Instructions to follow
Please write out exactly the lines of the data below from the line holding "bitiyorum :D" through the line holding "## Introduction to Synapse Matrix Server", and leave out the rest.

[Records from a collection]
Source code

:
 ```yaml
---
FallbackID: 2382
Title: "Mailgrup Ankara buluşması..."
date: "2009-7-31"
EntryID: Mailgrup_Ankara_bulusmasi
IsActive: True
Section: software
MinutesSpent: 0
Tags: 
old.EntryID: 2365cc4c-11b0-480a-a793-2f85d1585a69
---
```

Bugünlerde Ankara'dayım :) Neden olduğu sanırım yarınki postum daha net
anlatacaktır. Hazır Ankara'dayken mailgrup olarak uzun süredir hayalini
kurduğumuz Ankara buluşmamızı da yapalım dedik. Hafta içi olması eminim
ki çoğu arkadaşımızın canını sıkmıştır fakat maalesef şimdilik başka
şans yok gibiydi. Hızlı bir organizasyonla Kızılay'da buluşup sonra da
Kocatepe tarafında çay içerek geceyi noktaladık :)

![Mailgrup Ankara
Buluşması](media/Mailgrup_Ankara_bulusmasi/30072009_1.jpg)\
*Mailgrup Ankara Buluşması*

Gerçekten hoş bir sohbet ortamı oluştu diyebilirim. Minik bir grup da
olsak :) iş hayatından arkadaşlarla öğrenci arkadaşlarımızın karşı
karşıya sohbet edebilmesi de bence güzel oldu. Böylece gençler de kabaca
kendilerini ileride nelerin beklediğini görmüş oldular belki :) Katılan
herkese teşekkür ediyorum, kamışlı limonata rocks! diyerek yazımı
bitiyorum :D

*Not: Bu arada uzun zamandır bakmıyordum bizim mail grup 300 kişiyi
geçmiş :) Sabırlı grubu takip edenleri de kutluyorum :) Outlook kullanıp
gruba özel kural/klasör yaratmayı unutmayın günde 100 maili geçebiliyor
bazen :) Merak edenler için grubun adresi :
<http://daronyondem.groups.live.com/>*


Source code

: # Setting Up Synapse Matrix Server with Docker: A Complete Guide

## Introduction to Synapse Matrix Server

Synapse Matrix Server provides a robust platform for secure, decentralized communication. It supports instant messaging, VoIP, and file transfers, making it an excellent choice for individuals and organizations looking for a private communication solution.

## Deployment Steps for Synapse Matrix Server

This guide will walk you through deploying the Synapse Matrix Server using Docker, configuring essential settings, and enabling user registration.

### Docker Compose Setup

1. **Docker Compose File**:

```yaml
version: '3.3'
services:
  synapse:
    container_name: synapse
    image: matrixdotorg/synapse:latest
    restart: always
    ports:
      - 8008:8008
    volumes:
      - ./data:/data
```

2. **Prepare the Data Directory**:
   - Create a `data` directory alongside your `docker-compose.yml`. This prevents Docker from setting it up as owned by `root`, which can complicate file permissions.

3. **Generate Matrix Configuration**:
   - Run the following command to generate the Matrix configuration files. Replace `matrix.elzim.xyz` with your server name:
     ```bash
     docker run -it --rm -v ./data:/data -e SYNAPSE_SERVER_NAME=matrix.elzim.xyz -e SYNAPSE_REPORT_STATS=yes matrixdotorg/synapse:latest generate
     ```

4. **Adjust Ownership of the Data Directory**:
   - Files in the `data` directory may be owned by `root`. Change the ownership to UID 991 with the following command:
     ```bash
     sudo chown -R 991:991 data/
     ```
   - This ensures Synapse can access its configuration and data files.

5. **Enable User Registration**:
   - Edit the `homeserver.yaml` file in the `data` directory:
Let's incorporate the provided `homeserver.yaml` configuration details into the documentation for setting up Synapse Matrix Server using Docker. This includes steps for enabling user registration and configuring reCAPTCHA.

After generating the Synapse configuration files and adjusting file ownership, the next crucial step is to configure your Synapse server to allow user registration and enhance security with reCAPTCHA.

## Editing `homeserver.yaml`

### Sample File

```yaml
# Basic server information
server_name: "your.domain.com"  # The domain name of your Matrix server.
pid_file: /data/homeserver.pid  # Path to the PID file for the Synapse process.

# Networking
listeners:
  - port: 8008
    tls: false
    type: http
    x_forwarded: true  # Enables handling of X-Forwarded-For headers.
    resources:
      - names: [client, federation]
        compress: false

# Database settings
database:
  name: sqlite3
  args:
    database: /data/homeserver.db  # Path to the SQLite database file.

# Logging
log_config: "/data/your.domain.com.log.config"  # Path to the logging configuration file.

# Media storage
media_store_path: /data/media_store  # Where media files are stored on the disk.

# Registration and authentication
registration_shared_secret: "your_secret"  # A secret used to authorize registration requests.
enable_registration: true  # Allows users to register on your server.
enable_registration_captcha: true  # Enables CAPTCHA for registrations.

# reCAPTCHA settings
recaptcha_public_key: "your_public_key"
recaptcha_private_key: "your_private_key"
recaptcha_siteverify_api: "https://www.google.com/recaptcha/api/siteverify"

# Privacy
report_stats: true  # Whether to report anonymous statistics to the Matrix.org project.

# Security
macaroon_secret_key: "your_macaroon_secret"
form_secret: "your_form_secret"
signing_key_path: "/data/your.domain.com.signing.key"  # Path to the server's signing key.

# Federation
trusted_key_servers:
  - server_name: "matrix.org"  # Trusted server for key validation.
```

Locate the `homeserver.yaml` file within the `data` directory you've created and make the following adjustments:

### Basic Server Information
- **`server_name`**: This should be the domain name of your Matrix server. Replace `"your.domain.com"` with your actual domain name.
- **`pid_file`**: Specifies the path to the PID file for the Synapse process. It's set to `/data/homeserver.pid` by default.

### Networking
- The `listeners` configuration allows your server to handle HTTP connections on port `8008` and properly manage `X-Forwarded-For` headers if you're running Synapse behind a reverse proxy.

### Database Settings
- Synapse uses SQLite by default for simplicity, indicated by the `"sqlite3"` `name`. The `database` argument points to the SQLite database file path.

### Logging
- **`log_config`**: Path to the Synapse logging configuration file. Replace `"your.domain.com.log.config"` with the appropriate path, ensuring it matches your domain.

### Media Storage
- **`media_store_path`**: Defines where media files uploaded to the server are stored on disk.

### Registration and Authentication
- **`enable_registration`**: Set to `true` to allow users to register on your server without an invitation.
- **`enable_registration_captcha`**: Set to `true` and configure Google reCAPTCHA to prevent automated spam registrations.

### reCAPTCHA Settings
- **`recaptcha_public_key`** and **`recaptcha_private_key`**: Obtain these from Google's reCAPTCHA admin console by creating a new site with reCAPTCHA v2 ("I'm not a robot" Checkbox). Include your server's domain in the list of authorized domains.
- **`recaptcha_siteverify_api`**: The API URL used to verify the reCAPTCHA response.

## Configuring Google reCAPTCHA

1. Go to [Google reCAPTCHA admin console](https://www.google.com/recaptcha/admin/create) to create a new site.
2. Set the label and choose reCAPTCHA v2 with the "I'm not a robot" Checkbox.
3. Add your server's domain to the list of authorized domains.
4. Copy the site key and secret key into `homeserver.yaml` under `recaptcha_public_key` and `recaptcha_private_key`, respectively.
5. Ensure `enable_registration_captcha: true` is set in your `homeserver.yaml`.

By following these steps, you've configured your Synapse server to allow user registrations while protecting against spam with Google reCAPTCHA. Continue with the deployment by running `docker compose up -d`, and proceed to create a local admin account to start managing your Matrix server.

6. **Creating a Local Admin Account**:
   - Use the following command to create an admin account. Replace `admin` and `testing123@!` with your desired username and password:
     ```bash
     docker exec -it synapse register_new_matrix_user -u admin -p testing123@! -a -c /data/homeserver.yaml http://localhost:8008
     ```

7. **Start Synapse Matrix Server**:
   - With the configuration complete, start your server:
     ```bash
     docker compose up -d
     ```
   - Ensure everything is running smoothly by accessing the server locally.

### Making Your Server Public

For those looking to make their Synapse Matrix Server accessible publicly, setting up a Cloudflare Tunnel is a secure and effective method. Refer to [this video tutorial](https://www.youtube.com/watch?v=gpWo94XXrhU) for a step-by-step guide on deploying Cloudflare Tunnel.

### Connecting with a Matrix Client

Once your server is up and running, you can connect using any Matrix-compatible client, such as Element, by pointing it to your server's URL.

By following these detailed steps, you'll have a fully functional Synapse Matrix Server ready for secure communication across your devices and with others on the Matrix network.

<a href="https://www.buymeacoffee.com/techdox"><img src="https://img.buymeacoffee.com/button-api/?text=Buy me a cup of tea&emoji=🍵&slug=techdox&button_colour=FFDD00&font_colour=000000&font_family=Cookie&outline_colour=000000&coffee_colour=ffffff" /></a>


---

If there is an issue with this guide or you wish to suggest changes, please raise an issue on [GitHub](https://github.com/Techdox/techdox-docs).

Response
bitiyorum :D

*Not: Bu arada uzun zamandır bakmıyordum bizim mail grup 300 kişiyi
geçmiş :) Sabırlı grubu takip edenleri de kutluyorum :) Outlook kullanıp
gruba özel kural/klasör yaratmayı unutmayın günde 100 maili geçebiliyor
bazen :) Merak edenler için grubun adresi :
<http://daronyondem.groups.live.com/>*


Source code

: # Setting Up Synapse Matrix Server with Docker: A Complete Guide

## Introduction to Synapse Matrix Server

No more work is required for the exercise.